Let $X$ be some random vector in $\mathbb{R}^d$. What are minimal assumptions on the distribution of $X$, so that we can claim the following $$\langle X,a\rangle = \langle X,b\rangle \implies a=b$$
My first thought was that $X$ should be supported on the entire $\mathbb{R}^d$. Because we know that $$\langle x,a\rangle=\langle x,b\rangle,\forall x\in\mathbb{R}^d \implies a=b.$$
Is this correct?
If $X$ satisfies $\langle X, a \rangle = \langle X, b \rangle \implies a = b$ then in particular $\langle X, a \rangle = 0 \implies a = 0$.
Therefore $a \perp \operatorname{Im} X \implies a = 0$ so $(\operatorname{Im} X)^\perp = \{0\}$. Taking orthogonal complements implies $\operatorname{span}(\operatorname{Im X}) = \mathbb{R}^d$.
Conversely, if $\operatorname{span}(\operatorname{Im X}) = \mathbb{R}^d$ then clearly $(\operatorname{Im} X)^\perp = \{0\}$.

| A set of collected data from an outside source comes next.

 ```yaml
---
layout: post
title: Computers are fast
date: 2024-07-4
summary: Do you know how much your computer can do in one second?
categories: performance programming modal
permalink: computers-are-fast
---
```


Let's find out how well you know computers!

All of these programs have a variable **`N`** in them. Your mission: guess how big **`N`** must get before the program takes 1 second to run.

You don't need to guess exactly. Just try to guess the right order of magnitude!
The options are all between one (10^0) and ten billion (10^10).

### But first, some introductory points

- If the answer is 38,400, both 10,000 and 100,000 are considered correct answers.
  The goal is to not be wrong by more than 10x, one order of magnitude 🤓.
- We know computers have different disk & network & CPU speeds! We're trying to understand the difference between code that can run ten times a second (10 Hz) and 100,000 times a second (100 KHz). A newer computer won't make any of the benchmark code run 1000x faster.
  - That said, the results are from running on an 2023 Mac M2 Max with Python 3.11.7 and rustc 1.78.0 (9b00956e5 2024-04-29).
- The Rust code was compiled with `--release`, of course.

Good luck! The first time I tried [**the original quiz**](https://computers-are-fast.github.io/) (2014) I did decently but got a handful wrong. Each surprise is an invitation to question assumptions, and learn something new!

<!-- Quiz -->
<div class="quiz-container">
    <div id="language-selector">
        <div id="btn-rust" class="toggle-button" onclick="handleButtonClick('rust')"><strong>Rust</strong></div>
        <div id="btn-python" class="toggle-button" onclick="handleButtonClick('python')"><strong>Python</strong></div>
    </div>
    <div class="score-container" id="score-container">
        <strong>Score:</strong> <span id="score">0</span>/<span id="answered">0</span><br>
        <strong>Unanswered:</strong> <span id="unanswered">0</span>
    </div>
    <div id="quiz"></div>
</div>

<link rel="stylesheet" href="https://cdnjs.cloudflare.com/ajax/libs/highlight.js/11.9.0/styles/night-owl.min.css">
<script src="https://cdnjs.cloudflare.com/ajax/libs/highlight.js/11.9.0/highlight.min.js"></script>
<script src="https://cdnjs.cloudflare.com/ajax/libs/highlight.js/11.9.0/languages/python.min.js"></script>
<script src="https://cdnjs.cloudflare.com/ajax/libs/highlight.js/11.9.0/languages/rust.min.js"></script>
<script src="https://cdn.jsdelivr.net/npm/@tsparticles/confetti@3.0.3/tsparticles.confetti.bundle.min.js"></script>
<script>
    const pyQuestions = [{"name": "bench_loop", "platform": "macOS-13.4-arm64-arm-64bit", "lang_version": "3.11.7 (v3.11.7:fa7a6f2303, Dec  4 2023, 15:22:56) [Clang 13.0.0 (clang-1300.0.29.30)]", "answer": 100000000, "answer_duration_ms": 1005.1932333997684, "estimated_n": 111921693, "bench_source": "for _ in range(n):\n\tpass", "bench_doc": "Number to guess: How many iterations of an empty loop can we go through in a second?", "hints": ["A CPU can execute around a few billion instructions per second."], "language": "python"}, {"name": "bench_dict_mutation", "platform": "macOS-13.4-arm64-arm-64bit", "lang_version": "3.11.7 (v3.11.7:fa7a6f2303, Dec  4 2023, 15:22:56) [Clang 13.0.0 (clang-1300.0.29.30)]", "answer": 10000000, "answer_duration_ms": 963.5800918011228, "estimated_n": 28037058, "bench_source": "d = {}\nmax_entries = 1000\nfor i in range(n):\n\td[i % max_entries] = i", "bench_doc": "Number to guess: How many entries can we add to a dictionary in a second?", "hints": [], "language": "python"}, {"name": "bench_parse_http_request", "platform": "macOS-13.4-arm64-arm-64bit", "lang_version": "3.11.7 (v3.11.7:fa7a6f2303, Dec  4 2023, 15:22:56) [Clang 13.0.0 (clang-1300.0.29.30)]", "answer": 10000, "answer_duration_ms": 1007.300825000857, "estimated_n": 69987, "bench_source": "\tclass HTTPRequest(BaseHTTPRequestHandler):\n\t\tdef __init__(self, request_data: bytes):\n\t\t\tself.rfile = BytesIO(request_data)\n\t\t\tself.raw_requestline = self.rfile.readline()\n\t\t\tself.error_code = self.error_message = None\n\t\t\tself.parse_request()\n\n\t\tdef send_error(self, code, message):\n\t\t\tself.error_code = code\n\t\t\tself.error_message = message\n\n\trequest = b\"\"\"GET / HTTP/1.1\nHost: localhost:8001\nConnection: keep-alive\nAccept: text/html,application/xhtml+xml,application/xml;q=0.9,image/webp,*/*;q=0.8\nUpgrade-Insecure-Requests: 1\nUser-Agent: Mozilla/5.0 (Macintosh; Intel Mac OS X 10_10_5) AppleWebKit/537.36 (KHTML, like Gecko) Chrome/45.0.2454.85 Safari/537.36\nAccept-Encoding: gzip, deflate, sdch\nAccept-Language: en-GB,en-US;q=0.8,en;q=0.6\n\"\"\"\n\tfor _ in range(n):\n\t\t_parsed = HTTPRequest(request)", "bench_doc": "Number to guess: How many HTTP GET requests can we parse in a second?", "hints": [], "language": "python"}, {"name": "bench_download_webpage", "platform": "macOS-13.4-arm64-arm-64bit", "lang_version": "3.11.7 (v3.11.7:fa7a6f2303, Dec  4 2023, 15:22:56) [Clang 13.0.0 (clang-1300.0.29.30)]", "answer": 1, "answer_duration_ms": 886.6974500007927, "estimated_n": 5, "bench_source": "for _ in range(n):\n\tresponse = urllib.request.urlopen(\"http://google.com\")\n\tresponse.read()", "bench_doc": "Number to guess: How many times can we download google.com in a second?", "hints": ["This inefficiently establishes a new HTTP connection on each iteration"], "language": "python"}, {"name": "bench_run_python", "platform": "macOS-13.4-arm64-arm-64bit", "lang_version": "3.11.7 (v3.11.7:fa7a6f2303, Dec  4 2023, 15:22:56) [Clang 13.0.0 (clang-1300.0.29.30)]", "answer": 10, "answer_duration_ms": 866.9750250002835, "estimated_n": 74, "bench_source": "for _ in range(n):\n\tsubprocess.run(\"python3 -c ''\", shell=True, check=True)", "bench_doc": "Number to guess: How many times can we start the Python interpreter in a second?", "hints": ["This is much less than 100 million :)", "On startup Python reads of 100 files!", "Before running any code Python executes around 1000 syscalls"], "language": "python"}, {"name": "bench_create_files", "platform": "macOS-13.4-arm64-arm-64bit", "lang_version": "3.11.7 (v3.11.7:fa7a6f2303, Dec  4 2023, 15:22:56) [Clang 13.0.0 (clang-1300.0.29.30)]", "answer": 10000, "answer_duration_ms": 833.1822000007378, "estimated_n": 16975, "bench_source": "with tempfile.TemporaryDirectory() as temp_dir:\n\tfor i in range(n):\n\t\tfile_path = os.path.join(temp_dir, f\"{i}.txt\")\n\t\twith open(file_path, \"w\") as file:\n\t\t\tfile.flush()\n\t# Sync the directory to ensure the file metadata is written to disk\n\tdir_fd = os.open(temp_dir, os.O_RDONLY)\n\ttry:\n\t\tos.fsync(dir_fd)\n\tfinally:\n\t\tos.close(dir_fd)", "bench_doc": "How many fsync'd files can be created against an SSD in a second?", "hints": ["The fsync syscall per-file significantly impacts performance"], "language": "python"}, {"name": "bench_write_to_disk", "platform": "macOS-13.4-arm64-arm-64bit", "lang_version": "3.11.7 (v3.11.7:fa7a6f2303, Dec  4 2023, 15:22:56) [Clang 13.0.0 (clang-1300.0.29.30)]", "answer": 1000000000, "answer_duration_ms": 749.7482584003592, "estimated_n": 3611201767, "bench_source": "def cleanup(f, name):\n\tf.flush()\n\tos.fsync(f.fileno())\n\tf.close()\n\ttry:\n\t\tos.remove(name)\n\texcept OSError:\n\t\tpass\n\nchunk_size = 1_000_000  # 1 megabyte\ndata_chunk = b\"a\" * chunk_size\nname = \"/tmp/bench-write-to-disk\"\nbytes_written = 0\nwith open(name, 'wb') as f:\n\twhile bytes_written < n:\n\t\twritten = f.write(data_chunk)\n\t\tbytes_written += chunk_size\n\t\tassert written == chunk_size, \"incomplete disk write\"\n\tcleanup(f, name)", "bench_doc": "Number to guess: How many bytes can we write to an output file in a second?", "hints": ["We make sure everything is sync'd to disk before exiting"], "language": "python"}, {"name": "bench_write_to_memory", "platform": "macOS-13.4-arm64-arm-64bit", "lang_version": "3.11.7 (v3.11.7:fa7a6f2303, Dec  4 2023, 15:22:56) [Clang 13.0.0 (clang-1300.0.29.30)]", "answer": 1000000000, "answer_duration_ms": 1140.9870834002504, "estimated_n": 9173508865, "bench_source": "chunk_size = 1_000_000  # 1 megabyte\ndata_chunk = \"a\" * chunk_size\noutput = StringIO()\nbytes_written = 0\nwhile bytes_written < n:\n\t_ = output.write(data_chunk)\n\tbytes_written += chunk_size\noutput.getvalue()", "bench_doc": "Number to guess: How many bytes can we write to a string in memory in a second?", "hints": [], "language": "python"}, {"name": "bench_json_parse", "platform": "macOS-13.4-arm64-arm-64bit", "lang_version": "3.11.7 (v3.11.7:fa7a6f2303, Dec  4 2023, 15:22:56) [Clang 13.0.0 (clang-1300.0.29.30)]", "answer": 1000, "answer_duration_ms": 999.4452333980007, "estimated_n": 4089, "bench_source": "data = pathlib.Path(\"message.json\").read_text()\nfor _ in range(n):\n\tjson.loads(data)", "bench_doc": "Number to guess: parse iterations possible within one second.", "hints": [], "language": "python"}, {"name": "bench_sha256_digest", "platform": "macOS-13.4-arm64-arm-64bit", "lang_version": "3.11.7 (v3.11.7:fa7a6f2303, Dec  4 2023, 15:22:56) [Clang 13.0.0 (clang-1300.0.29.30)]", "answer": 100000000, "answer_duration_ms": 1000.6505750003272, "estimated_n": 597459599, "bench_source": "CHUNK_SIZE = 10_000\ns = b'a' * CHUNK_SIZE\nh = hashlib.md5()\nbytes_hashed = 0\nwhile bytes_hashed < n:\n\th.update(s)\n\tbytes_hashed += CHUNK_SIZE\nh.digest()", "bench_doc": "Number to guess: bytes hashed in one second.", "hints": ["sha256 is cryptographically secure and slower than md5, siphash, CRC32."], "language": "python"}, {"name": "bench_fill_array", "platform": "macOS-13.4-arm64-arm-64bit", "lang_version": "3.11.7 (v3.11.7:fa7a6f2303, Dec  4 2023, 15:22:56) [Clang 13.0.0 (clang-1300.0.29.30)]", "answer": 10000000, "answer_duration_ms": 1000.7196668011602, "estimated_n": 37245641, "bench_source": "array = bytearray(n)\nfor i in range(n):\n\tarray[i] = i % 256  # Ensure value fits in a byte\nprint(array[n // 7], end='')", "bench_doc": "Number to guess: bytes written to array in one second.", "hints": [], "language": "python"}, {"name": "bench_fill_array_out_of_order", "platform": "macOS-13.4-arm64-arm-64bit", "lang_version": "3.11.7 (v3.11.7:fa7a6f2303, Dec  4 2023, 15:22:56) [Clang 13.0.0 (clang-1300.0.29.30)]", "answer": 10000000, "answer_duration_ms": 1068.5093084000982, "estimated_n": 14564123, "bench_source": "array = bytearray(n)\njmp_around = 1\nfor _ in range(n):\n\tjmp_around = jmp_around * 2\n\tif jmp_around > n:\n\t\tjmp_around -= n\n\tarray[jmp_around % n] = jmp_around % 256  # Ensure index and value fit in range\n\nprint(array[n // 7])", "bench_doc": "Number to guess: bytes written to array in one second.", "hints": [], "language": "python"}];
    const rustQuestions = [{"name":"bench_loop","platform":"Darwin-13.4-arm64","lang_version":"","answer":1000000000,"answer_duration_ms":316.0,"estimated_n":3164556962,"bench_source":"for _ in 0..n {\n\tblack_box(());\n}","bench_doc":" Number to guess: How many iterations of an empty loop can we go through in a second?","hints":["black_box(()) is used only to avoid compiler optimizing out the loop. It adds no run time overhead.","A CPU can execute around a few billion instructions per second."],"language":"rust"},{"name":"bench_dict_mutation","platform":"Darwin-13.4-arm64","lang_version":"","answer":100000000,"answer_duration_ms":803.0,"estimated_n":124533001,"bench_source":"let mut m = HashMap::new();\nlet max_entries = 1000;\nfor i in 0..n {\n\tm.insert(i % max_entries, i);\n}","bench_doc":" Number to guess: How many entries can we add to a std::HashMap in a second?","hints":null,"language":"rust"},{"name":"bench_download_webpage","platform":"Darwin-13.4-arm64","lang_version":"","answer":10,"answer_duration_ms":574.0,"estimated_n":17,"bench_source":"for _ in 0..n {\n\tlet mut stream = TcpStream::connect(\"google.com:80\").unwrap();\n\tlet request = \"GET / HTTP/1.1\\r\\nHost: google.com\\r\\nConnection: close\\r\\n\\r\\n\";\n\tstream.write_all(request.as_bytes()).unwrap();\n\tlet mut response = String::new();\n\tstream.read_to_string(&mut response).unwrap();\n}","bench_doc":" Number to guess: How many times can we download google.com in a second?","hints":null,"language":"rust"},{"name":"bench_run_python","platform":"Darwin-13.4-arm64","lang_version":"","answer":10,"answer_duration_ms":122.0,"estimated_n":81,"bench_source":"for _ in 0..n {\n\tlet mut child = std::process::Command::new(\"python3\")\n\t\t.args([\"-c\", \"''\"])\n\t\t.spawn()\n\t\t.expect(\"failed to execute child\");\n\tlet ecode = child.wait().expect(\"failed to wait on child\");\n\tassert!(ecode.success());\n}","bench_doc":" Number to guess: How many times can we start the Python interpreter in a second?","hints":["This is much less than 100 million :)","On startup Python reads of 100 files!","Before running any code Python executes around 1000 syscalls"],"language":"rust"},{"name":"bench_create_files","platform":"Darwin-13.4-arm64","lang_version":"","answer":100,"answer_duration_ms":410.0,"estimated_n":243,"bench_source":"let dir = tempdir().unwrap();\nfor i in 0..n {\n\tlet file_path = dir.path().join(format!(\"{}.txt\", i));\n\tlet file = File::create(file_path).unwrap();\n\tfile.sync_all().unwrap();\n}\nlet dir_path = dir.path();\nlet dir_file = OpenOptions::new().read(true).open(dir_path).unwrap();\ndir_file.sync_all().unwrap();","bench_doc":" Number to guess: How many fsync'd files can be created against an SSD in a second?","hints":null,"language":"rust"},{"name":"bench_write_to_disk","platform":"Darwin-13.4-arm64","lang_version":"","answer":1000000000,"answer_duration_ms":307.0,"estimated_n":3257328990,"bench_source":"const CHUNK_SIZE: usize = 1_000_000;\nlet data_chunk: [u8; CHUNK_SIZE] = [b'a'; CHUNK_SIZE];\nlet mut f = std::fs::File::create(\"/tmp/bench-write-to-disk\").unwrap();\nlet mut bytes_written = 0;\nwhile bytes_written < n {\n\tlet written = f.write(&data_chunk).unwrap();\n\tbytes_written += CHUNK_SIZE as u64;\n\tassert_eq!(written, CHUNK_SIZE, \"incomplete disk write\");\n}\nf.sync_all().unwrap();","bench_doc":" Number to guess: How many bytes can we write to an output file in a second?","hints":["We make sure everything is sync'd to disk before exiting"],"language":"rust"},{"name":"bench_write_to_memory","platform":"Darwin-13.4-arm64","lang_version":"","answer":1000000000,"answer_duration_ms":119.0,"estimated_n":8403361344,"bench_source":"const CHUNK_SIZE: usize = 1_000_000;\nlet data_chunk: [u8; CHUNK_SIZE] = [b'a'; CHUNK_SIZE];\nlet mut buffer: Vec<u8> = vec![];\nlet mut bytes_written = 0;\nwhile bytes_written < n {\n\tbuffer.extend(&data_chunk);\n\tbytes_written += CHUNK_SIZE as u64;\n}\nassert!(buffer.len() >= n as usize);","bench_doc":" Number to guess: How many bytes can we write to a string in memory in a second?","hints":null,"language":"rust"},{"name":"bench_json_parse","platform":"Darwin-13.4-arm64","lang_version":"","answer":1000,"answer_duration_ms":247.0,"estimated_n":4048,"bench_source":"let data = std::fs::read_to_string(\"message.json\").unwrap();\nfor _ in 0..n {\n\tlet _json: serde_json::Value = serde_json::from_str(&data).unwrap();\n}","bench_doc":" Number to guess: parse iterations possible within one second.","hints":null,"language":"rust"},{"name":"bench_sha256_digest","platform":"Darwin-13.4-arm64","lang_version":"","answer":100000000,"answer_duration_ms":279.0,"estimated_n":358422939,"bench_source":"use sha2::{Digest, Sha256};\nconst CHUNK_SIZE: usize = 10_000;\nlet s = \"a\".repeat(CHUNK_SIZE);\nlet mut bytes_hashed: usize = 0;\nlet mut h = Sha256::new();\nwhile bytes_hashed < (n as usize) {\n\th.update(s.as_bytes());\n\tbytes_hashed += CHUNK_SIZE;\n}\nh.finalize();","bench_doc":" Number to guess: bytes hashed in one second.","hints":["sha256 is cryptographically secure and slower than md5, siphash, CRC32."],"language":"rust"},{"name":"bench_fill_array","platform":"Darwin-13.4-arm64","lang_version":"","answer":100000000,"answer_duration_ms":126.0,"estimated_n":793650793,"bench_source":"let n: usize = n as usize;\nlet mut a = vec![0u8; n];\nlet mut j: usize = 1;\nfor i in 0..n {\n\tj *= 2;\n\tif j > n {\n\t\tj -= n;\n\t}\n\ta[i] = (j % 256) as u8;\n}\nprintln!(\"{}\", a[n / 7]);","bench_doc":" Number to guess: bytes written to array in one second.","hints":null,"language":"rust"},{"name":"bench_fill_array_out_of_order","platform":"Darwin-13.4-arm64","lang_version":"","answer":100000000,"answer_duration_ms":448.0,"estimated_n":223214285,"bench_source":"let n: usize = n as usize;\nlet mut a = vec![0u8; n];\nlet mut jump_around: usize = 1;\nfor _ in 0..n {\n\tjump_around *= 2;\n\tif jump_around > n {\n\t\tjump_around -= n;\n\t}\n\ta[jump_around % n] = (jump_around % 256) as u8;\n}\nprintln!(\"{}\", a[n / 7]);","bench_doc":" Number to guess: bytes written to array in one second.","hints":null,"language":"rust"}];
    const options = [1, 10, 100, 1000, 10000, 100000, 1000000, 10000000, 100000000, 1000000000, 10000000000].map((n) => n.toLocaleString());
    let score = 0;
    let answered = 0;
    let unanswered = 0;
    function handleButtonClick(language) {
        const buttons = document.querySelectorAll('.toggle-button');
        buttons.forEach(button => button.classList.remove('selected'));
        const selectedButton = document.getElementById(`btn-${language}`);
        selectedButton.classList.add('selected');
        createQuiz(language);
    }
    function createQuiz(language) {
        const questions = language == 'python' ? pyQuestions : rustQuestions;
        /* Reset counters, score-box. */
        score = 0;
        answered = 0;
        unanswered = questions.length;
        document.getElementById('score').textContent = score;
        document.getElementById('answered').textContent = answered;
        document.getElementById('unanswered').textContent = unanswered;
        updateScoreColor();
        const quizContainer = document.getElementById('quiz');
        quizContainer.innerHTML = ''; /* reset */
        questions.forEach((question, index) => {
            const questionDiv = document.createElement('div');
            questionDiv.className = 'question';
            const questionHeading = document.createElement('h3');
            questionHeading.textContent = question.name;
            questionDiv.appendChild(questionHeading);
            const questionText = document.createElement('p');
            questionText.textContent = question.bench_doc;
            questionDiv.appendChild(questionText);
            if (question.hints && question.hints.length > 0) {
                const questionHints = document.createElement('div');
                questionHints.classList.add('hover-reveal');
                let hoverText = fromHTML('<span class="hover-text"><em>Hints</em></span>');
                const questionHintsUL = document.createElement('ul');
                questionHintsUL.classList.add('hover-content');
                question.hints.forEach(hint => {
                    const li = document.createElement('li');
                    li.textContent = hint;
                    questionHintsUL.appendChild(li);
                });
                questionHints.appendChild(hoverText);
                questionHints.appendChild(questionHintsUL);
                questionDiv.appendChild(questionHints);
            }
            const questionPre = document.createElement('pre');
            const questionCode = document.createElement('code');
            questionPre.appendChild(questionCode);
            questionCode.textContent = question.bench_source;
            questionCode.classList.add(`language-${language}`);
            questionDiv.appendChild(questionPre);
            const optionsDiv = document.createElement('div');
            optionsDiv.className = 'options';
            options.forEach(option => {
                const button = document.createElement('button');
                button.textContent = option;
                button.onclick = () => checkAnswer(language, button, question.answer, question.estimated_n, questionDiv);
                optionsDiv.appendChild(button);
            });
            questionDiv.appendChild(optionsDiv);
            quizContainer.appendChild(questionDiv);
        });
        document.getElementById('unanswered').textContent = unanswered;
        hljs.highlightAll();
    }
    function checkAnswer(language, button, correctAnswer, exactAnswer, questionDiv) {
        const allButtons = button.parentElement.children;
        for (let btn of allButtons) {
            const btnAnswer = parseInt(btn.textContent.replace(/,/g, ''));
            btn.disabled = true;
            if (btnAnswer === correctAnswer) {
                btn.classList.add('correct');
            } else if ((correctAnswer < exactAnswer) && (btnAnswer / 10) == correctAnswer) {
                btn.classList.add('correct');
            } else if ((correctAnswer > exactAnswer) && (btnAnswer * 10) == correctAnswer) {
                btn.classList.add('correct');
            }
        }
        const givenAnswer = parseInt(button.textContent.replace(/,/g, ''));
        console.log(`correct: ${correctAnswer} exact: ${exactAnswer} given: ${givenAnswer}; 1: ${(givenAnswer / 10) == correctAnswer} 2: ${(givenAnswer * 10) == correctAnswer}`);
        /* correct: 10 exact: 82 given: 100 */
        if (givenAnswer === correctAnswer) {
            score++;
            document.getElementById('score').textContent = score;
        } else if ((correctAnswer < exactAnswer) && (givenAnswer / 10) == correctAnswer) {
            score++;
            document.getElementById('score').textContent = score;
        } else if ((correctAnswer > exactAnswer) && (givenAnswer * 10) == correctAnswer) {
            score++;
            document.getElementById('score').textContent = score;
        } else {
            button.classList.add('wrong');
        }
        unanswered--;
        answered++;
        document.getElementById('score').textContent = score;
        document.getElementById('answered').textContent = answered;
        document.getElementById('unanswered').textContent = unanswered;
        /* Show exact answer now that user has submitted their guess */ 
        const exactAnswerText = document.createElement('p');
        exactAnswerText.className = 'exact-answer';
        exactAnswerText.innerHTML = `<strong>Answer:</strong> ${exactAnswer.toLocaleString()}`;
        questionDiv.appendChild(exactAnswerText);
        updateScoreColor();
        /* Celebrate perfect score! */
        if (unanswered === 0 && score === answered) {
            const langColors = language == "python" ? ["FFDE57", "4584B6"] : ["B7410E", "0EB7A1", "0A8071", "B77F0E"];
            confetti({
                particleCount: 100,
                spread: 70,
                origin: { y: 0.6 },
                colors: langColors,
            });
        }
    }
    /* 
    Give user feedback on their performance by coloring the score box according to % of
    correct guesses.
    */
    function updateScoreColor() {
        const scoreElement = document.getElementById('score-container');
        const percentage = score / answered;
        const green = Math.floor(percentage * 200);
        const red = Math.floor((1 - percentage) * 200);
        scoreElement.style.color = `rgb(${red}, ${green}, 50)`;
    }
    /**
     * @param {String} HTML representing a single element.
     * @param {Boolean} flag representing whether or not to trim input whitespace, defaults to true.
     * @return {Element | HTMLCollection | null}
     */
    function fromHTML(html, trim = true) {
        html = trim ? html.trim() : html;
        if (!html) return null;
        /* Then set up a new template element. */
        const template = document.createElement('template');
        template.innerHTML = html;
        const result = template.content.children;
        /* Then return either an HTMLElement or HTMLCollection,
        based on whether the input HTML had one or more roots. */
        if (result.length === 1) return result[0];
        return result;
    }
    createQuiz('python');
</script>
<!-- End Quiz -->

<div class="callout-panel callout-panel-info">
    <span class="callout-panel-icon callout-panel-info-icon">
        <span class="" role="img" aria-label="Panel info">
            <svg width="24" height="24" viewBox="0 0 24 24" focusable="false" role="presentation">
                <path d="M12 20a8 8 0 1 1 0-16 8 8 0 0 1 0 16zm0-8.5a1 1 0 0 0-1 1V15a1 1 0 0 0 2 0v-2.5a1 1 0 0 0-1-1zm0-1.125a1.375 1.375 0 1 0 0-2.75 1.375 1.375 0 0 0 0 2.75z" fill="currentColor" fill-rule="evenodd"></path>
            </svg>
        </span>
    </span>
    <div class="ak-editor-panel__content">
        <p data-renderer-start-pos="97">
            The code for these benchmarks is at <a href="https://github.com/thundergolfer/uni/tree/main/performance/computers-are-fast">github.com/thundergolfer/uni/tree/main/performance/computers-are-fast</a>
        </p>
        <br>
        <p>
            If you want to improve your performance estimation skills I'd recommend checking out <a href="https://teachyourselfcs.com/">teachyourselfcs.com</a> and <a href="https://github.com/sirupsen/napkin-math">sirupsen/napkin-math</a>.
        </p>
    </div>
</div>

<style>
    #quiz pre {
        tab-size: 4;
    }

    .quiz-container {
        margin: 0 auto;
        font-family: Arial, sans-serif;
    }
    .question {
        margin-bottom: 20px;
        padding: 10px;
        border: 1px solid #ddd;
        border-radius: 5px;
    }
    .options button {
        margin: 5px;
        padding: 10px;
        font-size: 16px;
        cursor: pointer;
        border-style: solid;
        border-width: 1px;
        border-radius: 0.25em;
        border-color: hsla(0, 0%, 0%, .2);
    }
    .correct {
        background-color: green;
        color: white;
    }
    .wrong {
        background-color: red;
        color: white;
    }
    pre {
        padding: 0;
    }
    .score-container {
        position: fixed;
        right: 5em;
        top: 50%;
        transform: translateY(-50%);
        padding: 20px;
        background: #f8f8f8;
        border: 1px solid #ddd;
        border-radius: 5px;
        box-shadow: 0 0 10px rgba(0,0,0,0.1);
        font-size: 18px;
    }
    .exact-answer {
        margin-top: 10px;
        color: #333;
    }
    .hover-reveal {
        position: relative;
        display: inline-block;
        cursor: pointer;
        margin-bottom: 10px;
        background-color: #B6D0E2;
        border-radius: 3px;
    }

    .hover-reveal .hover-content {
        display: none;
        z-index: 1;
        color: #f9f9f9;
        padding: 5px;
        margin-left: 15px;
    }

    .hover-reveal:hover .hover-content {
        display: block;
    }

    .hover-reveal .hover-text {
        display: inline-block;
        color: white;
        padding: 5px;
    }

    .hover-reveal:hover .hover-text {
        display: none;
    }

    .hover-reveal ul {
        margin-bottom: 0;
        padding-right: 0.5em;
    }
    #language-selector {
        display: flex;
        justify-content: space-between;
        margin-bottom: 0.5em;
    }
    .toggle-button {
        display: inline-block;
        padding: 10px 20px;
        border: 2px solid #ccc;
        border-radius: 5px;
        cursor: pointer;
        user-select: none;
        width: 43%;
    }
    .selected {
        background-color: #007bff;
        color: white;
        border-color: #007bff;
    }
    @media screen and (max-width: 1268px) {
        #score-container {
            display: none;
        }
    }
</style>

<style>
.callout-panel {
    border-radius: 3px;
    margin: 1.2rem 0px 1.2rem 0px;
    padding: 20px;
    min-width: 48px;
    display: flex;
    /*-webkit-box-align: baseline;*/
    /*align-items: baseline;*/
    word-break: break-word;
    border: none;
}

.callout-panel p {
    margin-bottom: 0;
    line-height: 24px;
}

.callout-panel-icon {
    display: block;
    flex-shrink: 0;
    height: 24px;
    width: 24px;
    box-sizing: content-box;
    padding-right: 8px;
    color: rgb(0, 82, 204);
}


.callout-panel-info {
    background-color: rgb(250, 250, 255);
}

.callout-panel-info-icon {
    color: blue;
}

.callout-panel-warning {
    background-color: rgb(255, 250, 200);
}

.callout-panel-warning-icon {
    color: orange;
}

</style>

Assume $\langle X, a \rangle = \langle X, b \rangle$. We have $$\langle X, a \rangle = \langle X, b \rangle \implies \langle X, a - b\rangle = 0\implies a - b \in (\operatorname{Im} X)^\perp = \{0\} \implies a = b$$
We conclude that for the condition to hold, it is necessary and sufficient that the image of $X$ spans $\mathbb{R}^d$, or equivalently, that it contains $d$ linearly independent vectors.